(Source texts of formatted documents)
◆ ◆ ◆ ◆

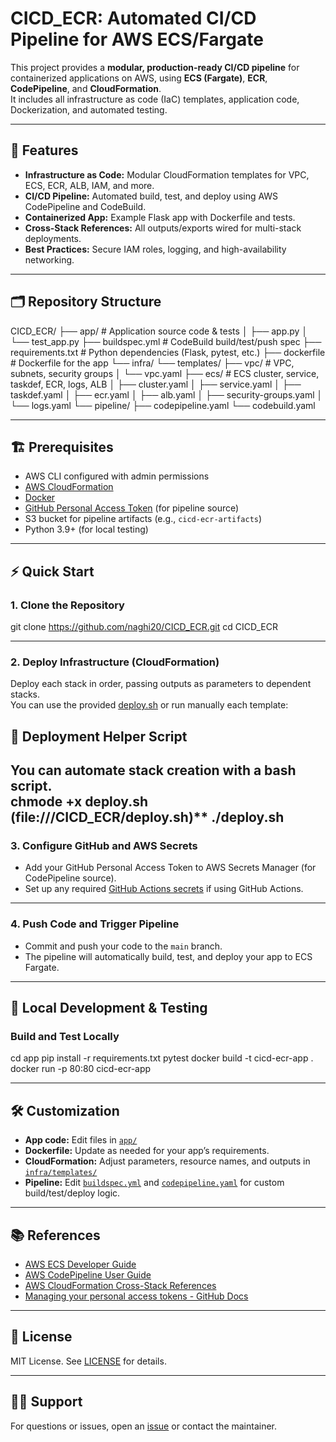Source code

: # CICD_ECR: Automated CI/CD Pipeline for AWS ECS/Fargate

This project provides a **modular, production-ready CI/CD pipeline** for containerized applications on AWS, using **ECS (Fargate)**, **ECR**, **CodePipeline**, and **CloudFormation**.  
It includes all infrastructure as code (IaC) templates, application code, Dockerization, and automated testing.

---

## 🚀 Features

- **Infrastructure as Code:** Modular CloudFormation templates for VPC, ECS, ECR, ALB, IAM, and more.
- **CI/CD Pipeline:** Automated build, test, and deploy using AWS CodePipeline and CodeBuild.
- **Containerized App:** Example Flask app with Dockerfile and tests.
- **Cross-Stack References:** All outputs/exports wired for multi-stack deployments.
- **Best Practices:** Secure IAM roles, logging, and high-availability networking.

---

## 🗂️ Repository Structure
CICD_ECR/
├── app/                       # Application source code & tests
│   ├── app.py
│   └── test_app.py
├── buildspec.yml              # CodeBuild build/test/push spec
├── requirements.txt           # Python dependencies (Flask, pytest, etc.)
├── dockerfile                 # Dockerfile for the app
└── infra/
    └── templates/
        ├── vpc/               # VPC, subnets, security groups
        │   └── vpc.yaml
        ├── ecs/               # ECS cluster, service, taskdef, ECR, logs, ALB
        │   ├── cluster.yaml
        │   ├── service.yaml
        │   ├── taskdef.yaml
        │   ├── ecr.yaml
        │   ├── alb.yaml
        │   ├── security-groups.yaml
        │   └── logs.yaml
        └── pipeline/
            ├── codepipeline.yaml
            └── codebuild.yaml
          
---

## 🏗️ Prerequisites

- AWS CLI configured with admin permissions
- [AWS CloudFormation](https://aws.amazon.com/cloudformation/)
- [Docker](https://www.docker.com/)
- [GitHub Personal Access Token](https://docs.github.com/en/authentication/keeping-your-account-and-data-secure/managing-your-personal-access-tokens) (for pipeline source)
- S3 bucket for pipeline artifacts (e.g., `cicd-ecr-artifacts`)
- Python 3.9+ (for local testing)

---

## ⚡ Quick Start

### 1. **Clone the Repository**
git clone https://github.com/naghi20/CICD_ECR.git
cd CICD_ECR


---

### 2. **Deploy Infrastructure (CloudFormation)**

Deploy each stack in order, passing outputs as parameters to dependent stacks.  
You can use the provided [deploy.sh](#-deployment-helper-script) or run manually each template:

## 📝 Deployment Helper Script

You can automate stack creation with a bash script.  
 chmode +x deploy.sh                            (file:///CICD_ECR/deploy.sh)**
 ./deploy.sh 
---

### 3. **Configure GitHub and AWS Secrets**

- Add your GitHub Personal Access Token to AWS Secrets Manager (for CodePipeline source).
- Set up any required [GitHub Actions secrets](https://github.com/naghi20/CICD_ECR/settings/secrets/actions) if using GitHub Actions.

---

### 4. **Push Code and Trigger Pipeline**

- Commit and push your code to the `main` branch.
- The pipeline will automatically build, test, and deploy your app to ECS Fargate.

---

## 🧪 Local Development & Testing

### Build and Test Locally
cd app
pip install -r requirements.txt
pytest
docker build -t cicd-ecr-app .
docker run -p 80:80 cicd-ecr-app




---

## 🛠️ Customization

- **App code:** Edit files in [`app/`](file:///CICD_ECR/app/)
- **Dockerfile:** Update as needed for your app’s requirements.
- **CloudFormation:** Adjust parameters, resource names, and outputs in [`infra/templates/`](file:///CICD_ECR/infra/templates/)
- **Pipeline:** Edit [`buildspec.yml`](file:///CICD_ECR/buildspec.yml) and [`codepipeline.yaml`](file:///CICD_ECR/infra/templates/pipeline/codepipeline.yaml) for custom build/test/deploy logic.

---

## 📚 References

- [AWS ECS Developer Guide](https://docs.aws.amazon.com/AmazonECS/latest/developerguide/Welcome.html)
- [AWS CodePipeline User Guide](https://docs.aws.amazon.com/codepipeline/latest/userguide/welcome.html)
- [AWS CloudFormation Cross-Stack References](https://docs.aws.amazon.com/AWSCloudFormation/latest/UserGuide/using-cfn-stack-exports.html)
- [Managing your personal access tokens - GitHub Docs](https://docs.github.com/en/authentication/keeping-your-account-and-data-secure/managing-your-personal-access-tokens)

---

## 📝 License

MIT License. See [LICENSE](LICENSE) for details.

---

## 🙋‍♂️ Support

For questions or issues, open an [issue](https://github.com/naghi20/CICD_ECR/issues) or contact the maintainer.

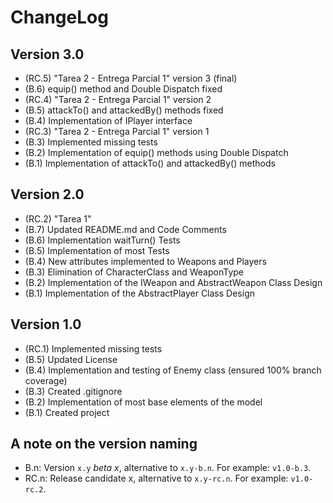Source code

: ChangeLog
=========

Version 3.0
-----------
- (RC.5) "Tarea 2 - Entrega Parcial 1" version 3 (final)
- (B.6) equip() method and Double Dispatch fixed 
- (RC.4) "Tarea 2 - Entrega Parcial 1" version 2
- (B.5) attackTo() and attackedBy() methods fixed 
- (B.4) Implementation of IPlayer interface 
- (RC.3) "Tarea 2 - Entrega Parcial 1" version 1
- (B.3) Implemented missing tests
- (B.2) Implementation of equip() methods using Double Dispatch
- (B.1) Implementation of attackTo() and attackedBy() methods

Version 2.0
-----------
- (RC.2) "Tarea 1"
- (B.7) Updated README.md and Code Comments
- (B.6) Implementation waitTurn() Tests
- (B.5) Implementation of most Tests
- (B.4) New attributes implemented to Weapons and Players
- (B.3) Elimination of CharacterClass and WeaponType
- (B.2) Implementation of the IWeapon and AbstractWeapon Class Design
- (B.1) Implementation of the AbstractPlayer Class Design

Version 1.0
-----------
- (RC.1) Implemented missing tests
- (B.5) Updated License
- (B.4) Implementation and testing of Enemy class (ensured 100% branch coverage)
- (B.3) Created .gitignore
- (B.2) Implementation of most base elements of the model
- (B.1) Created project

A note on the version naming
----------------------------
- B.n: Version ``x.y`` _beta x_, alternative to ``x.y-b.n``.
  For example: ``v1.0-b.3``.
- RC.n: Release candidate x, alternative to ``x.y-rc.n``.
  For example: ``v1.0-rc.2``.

◆ ◆ ◆ ◆

Counting only those lines of the data above where the word "groups" appears, give the number and nothing more.

2